_DATA RECORDS:_
•••
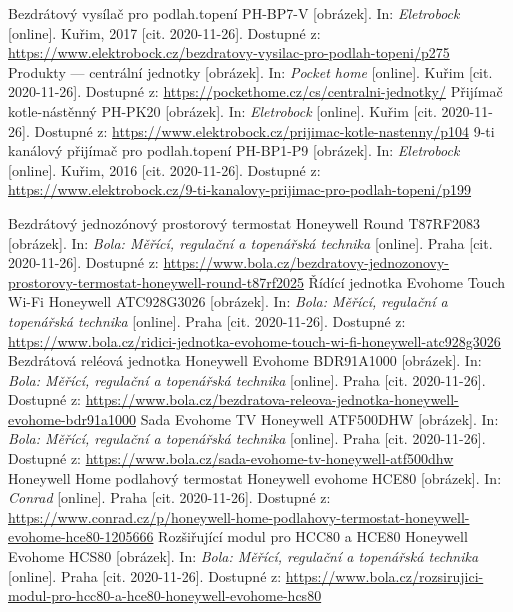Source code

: \begin{thebibliography}{3}
Bezdrátový vysílač pro podlah.topení PH-BP7-V [obrázek]. In: \textit{Eletrobock} [online]. Kuřim, 2017 [cit. 2020-11-26]. Dostupné z: \url{https://www.elektrobock.cz/bezdratovy-vysilac-pro-podlah-topeni/p275}
Produkty --- centrální jednotky [obrázek]. In: \textit{Pocket home} [online]. Kuřim [cit. 2020-11-26]. Dostupné z: \url{https://pockethome.cz/cs/centralni-jednotky/}
Přijímač kotle-nástěnný PH-PK20 [obrázek]. In: \textit{Eletrobock} [online]. Kuřim [cit. 2020-11-26]. Dostupné z: \url{https://www.elektrobock.cz/prijimac-kotle-nastenny/p104}
9-ti kanálový přijímač pro podlah.topení PH-BP1-P9 [obrázek]. In: \textit{Eletrobock} [online]. Kuřim, 2016 [cit. 2020-11-26]. Dostupné z: \url{https://www.elektrobock.cz/9-ti-kanalovy-prijimac-pro-podlah-topeni/p199}

Bezdrátový jednozónový prostorový termostat Honeywell Round T87RF2083 [obrázek]. In: \textit{Bola: Měřící, regulační a topenářská technika} [online]. Praha [cit. 2020-11-26]. Dostupné z: \url{https://www.bola.cz/bezdratovy-jednozonovy-prostorovy-termostat-honeywell-round-t87rf2025}
Řídící jednotka Evohome Touch Wi-Fi Honeywell ATC928G3026 [obrázek]. In: \textit{Bola: Měřící, regulační a topenářská technika} [online]. Praha [cit. 2020-11-26]. Dostupné z: \url{https://www.bola.cz/ridici-jednotka-evohome-touch-wi-fi-honeywell-atc928g3026}
Bezdrátová reléová jednotka Honeywell Evohome BDR91A1000 [obrázek]. In: \textit{Bola: Měřící, regulační a topenářská technika} [online]. Praha [cit. 2020-11-26]. Dostupné z: \url{https://www.bola.cz/bezdratova-releova-jednotka-honeywell-evohome-bdr91a1000}
Sada Evohome TV Honeywell ATF500DHW [obrázek]. In: \textit{Bola: Měřící, regulační a topenářská technika} [online]. Praha [cit. 2020-11-26]. Dostupné z: \url{https://www.bola.cz/sada-evohome-tv-honeywell-atf500dhw}
Honeywell Home podlahový termostat Honeywell evohome HCE80 [obrázek]. In: \textit{Conrad} [online]. Praha [cit. 2020-11-26]. Dostupné z: \url{https://www.conrad.cz/p/honeywell-home-podlahovy-termostat-honeywell-evohome-hce80-1205666}
Rozšiřující modul pro HCC80 a HCE80 Honeywell Evohome HCS80 [obrázek]. In: \textit{Bola: Měřící, regulační a topenářská technika} [online]. Praha [cit. 2020-11-26]. Dostupné z: \url{https://www.bola.cz/rozsirujici-modul-pro-hcc80-a-hce80-honeywell-evohome-hcs80}


\end{thebibliography}
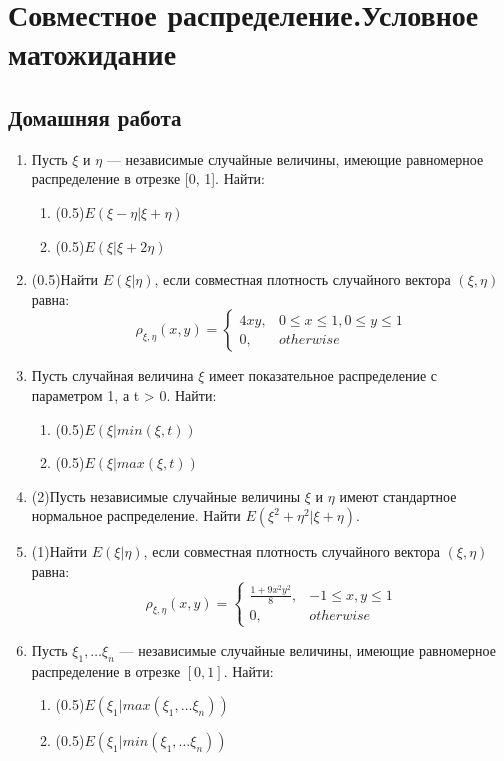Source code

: \documentclass[a4paper, 14pt]{extarticle}
\begin{document}
\section*{Совместное распределение.Условное матожидание}
\subsection*{Домашняя работа}
\begin{enumerate}
\item Пусть $\xi$ и $\eta$ — независимые случайные величины, имеющие
равномерное распределение в отрезке [0, 1]. Найти:
\begin{enumerate}
\item (0.5)$E(\xi - \eta|\xi + \eta)$
\item (0.5)$E(\xi|\xi + 2\eta)$
\end{enumerate}
\item (0.5)Найти $E(\xi|\eta)$, если совместная плотность случайного вектора
$(\xi, \eta)$ равна:
$$\rho_{\xi,\eta}(x,y) =\left\{
	\begin{array}{cc}
	4xy, & 0\leq x\leq 1, 0\leq y\leq 1 \\
	0, & otherwise
	\end{array}\right.$$

\item Пусть случайная величина $\xi$ имеет показательное распределение 
с параметром 1, а t > 0. Найти:
\begin{enumerate}
\item (0.5)$E(\xi| min(\xi, t))$
\item (0.5)$E(\xi| max(\xi, t))$
\end{enumerate}
\item (2)Пусть независимые случайные величины $\xi$ и $\eta$ имеют стандартное
 нормальное распределение. Найти $E(\xi^2 + \eta^2 |\xi + \eta)$.
\item (1)Найти $E(\xi|\eta)$, если совместная плотность случайного вектора
$(\xi, \eta)$ равна:
	$$\rho_{\xi,\eta}(x,y) =\left\{
	\begin{array}{cc}
	\frac{1+9x^2y^2}{8}, & -1\leq x,y\leq 1\\
	0, & otherwise
	\end{array}\right.$$

\item Пусть $\xi_1, \ldots \xi_n$ — независимые случайные величины, имеющие
 равномерное распределение в отрезке $[0, 1]$. Найти:
\begin{enumerate}
\item (0.5)$E(\xi_1 | max(\xi_1, \ldots \xi_n))$
\item (0.5)$E(\xi_1 | min(\xi_1, \ldots \xi_n))$
\end{enumerate}

\end{enumerate}	
\end{document}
•••
_EXERCISE PROMPT:_ In your copy, every entry above must match word for word, and no picture may appear.

_EXERCISE ANSWER:_
Source code

: \begin{thebibliography}{3}
Bezdrátový vysílač pro podlah.topení PH-BP7-V [obrázek]. In: \textit{Eletrobock} [online]. Kuřim, 2017 [cit. 2020-11-26]. Dostupné z: \url{https://www.elektrobock.cz/bezdratovy-vysilac-pro-podlah-topeni/p275}
Produkty --- centrální jednotky [obrázek]. In: \textit{Pocket home} [online]. Kuřim [cit. 2020-11-26]. Dostupné z: \url{https://pockethome.cz/cs/centralni-jednotky/}
Přijímač kotle-nástěnný PH-PK20 [obrázek]. In: \textit{Eletrobock} [online]. Kuřim [cit. 2020-11-26]. Dostupné z: \url{https://www.elektrobock.cz/prijimac-kotle-nastenny/p104}
9-ti kanálový přijímač pro podlah.topení PH-BP1-P9 [obrázek]. In: \textit{Eletrobock} [online]. Kuřim, 2016 [cit. 2020-11-26]. Dostupné z: \url{https://www.elektrobock.cz/9-ti-kanalovy-prijimac-pro-podlah-topeni/p199}

Bezdrátový jednozónový prostorový termostat Honeywell Round T87RF2083 [obrázek]. In: \textit{Bola: Měřící, regulační a topenářská technika} [online]. Praha [cit. 2020-11-26]. Dostupné z: \url{https://www.bola.cz/bezdratovy-jednozonovy-prostorovy-termostat-honeywell-round-t87rf2025}
Řídící jednotka Evohome Touch Wi-Fi Honeywell ATC928G3026 [obrázek]. In: \textit{Bola: Měřící, regulační a topenářská technika} [online]. Praha [cit. 2020-11-26]. Dostupné z: \url{https://www.bola.cz/ridici-jednotka-evohome-touch-wi-fi-honeywell-atc928g3026}
Bezdrátová reléová jednotka Honeywell Evohome BDR91A1000 [obrázek]. In: \textit{Bola: Měřící, regulační a topenářská technika} [online]. Praha [cit. 2020-11-26]. Dostupné z: \url{https://www.bola.cz/bezdratova-releova-jednotka-honeywell-evohome-bdr91a1000}
Sada Evohome TV Honeywell ATF500DHW [obrázek]. In: \textit{Bola: Měřící, regulační a topenářská technika} [online]. Praha [cit. 2020-11-26]. Dostupné z: \url{https://www.bola.cz/sada-evohome-tv-honeywell-atf500dhw}
Honeywell Home podlahový termostat Honeywell evohome HCE80 [obrázek]. In: \textit{Conrad} [online]. Praha [cit. 2020-11-26]. Dostupné z: \url{https://www.conrad.cz/p/honeywell-home-podlahovy-termostat-honeywell-evohome-hce80-1205666}
Rozšiřující modul pro HCC80 a HCE80 Honeywell Evohome HCS80 [obrázek]. In: \textit{Bola: Měřící, regulační a topenářská technika} [online]. Praha [cit. 2020-11-26]. Dostupné z: \url{https://www.bola.cz/rozsirujici-modul-pro-hcc80-a-hce80-honeywell-evohome-hcs80}


\end{thebibliography}
Source code

: \documentclass[a4paper, 14pt]{extarticle}
\begin{document}
\section*{Совместное распределение.Условное матожидание}
\subsection*{Домашняя работа}
\begin{enumerate}
\item Пусть $\xi$ и $\eta$ — независимые случайные величины, имеющие
равномерное распределение в отрезке [0, 1]. Найти:
\begin{enumerate}
\item (0.5)$E(\xi - \eta|\xi + \eta)$
\item (0.5)$E(\xi|\xi + 2\eta)$
\end{enumerate}
\item (0.5)Найти $E(\xi|\eta)$, если совместная плотность случайного вектора
$(\xi, \eta)$ равна:
$$\rho_{\xi,\eta}(x,y) =\left\{
	\begin{array}{cc}
	4xy, & 0\leq x\leq 1, 0\leq y\leq 1 \\
	0, & otherwise
	\end{array}\right.$$

\item Пусть случайная величина $\xi$ имеет показательное распределение 
с параметром 1, а t > 0. Найти:
\begin{enumerate}
\item (0.5)$E(\xi| min(\xi, t))$
\item (0.5)$E(\xi| max(\xi, t))$
\end{enumerate}
\item (2)Пусть независимые случайные величины $\xi$ и $\eta$ имеют стандартное
 нормальное распределение. Найти $E(\xi^2 + \eta^2 |\xi + \eta)$.
\item (1)Найти $E(\xi|\eta)$, если совместная плотность случайного вектора
$(\xi, \eta)$ равна:
	$$\rho_{\xi,\eta}(x,y) =\left\{
	\begin{array}{cc}
	\frac{1+9x^2y^2}{8}, & -1\leq x,y\leq 1\\
	0, & otherwise
	\end{array}\right.$$

\item Пусть $\xi_1, \ldots \xi_n$ — независимые случайные величины, имеющие
 равномерное распределение в отрезке $[0, 1]$. Найти:
\begin{enumerate}
\item (0.5)$E(\xi_1 | max(\xi_1, \ldots \xi_n))$
\item (0.5)$E(\xi_1 | min(\xi_1, \ldots \xi_n))$
\end{enumerate}

\end{enumerate}	
\end{document}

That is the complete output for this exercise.